Records from a data collection:
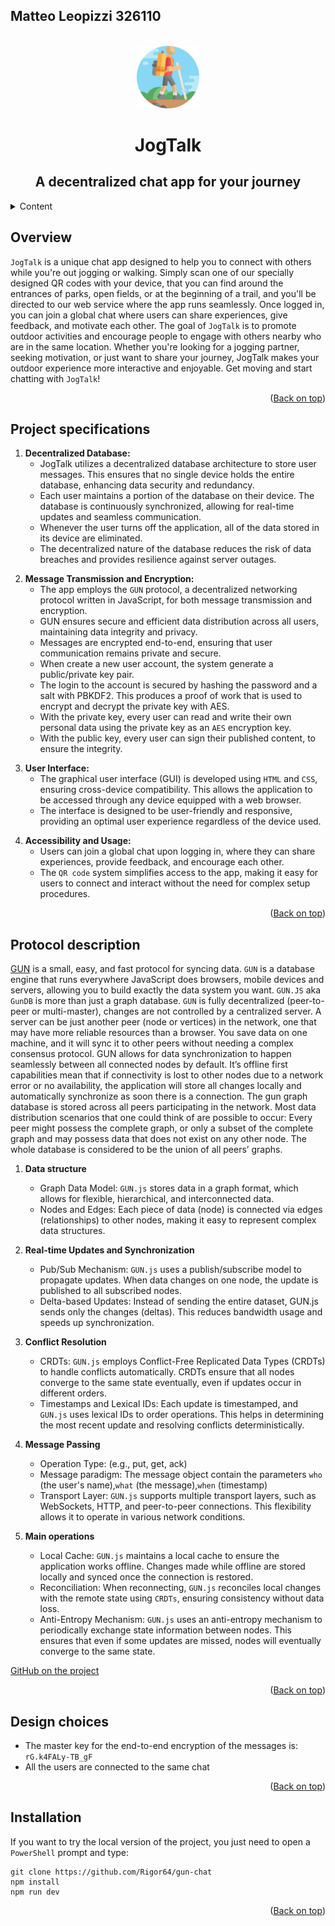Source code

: <a name="readme-top"></a>

## Matteo Leopizzi 326110

<!-- LOGO -->
<br />
<div align="center">
    <img src="https://github.com/Rigor64/gun-chat/blob/main/public/favicon2.png" alt="Logo" width="100" height="100">

  <h1 align="center">JogTalk</h1>
  <h2 align="center">A decentralized chat app for your journey</h2>

</div>

<!-- Content tabel -->
<details>
  <summary>Content</summary>
  <ol>
    <li>
      <a href="#overview">Overview</a>
    </li>
    <li>
      <a href="#project-specifications">Project specifications</a>
      <ul>
        <li>Decentralized Database</li>
        <li>Message Transmission and Encryption</li>
        <li>User interface</li>
        <li>Accessibility and Usage</li>
      </ul>
    </li>
    <li>
      <a href="#protocol-description">Protocol description</a>
    </li>
    <li>
      <a href="#design-choices">Design choices</a>
    </li>
    <li>
      <a href="#installation">Installation</a>
    </li>
  </ol>
</details>

<!-- OVERVIEW -->
## Overview
`JogTalk` is a unique chat app designed to help you to connect with others while you're out jogging or walking. Simply scan one of our specially designed QR codes with your device, that you can find around the entrances of parks, open fields, or at the beginning of a trail, and you'll be directed to our web service where the app runs seamlessly. Once logged in, you can join a global chat where users can share experiences, give feedback, and motivate each other. The goal of `JogTalk` is to promote outdoor activities and encourage people to engage with others nearby who are in the same location. Whether you're looking for a jogging partner, seeking motivation, or just want to share your journey, JogTalk makes your outdoor experience more interactive and enjoyable. Get moving and start chatting with `JogTalk`!

<p align="right">(<a href="#readme-top">Back on top</a>)</p>

<!-- PROJECT SPECITIFATIONS -->
## Project specifications
<!-- DECENTRALIZED DATABASE -->
1. **Decentralized Database:**
   - JogTalk utilizes a decentralized database architecture to store user messages. This ensures that no single device holds the entire database, enhancing data security and redundancy.
   - Each user maintains a portion of the database on their device. The database is continuously synchronized, allowing for real-time updates and seamless communication.
   - Whenever the user turns off the application, all of the data stored in its device are eliminated.
   - The decentralized nature of the database reduces the risk of data breaches and provides resilience against server outages.

<!-- MESSAGE TRANSTISSION AND ENCRYPTION -->
2. **Message Transmission and Encryption:**
   - The app employs the `GUN` protocol, a decentralized networking protocol written in JavaScript, for both message transmission and encryption.
   - GUN ensures secure and efficient data distribution across all users, maintaining data integrity and privacy.
   - Messages are encrypted end-to-end, ensuring that user communication remains private and secure.
   - When create a new user account, the system generate a public/private key pair.
   - The login to the account is secured by hashing the password and a salt with PBKDF2. This produces a proof of work that is used to encrypt and decrypt the private key with AES.
   - With the private key, every user can read and write their own personal data using the private key as an `AES` encryption key.
   - With the public key, every user can sign their published content, to ensure the integrity.

<!-- USER INTERFACE -->
3. **User Interface:**
   - The graphical user interface (GUI) is developed using `HTML` and `CSS`, ensuring cross-device compatibility. This allows the application to be accessed through any device equipped with a web browser.
   - The interface is designed to be user-friendly and responsive, providing an optimal user experience regardless of the device used.

<!-- ACCESSIBILITY AND USAGE -->
4. **Accessibility and Usage:**
   - Users can join a global chat upon logging in, where they can share experiences, provide feedback, and encourage each other.
   - The `QR code` system simplifies access to the app, making it easy for users to connect and interact without the need for complex setup procedures.

<p align="right">(<a href="#readme-top">Back on top</a>)</p>

<!-- PROTOCOL DESCRIPTION -->
## Protocol description

[GUN](https://gun.eco/) is a small, easy, and fast protocol for syncing data. `GUN` is a database engine that runs every­where JavaScript does browsers, mo­bile de­vices and servers, al­low­ing you to build ex­act­ly the data sys­tem you want. `GUN.JS` aka `GunDB` is more than just a graph database. `GUN` is fully decentralized (peer-to-peer or multi-master), changes are not controlled by a centralized server. A server can be just another peer (node or vertices) in the network, one that may have more reliable resources than a browser. You save data on one machine, and it will sync it to other peers without needing a complex consensus protocol. GUN allows for data synchronization to happen seamlessly between all connected nodes by default. It’s offline first capabilities mean that if connectivity is lost to other nodes due to a network error or no availability, the application will store all changes locally and automatically synchronize as soon there is a connection. The gun graph database is stored across all peers participating in the network. Most data distribution scenarios that one could think of are possible to occur: Every peer might possess the complete graph, or only a subset of the complete graph and may possess data that does not exist on any other node. The whole database is considered to be the union of all peers’ graphs.

1. **Data structure**
   - Graph Data Model: `GUN.js` stores data in a graph format, which allows for flexible, hierarchical, and interconnected data.
   - Nodes and Edges: Each piece of data (node) is connected via edges (relationships) to other nodes, making it easy to represent complex data structures.

2. **Real-time Updates and Synchronization**
   - Pub/Sub Mechanism: `GUN.js` uses a publish/subscribe model to propagate updates. When data changes on one node, the update is published to all subscribed nodes.
   - Delta-based Updates: Instead of sending the entire dataset, GUN.js sends only the changes (deltas). This reduces bandwidth usage and speeds up synchronization.
     
3. **Conflict Resolution**
   - CRDTs: `GUN.js` employs Conflict-Free Replicated Data Types (CRDTs) to handle conflicts automatically. CRDTs ensure that all nodes converge to the same state eventually, even if updates occur in different orders.
   - Timestamps and Lexical IDs: Each update is timestamped, and `GUN.js` uses lexical IDs to order operations. This helps in determining the most recent update and resolving conflicts deterministically.
     
4. **Message Passing**
   - Operation Type: (e.g., put, get, ack)
   - Message paradigm: The message object contain the parameters `who` (the user's name),`what` (the message),`when` (timestamp)
   - Transport Layer: `GUN.js` supports multiple transport layers, such as WebSockets, HTTP, and peer-to-peer connections. This flexibility allows it to operate in various network conditions.

5. **Main operations**
   - Local Cache: `GUN.js` maintains a local cache to ensure the application works offline. Changes made while offline are stored locally and synced once the connection is restored.
   - Reconciliation: When reconnecting, `GUN.js` reconciles local changes with the remote state using `CRDTs`, ensuring consistency without data loss.
   - Anti-Entropy Mechanism: `GUN.js` uses an anti-entropy mechanism to periodically exchange state information between nodes. This ensures that even if some updates are missed, nodes will eventually converge to the same state.
      
[GitHub on the project](https://github.com/amark/gun)

<p align="right">(<a href="#readme-top">Back on top</a>)</p>

<!-- INSTALLATION -->
## Design choices
- The master key for the end-to-end encryption of the messages is: `rG.k4FALy-TB_gF`
- All the users are connected to the same chat
  
<p align="right">(<a href="#readme-top">Back on top</a>)</p>

<!-- INSTALLATION -->
## Installation
If you want to try the local version of the project, you just need to open a `PowerShell` prompt and type:

```
git clone https://github.com/Rigor64/gun-chat
npm install
npm run dev
```

<p align="right">(<a href="#readme-top">Back on top</a>)</p>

**What to do**. Give again exactly, and only, the lines above starting at the one with "- The interface" and ending at the one with "- Users can".

**Written answer**.
   - The interface is designed to be user-friendly and responsive, providing an optimal user experience regardless of the device used.

<!-- ACCESSIBILITY AND USAGE -->
4. **Accessibility and Usage:**
   - Users can join a global chat upon logging in, where they can share experiences, provide feedback, and encourage each other.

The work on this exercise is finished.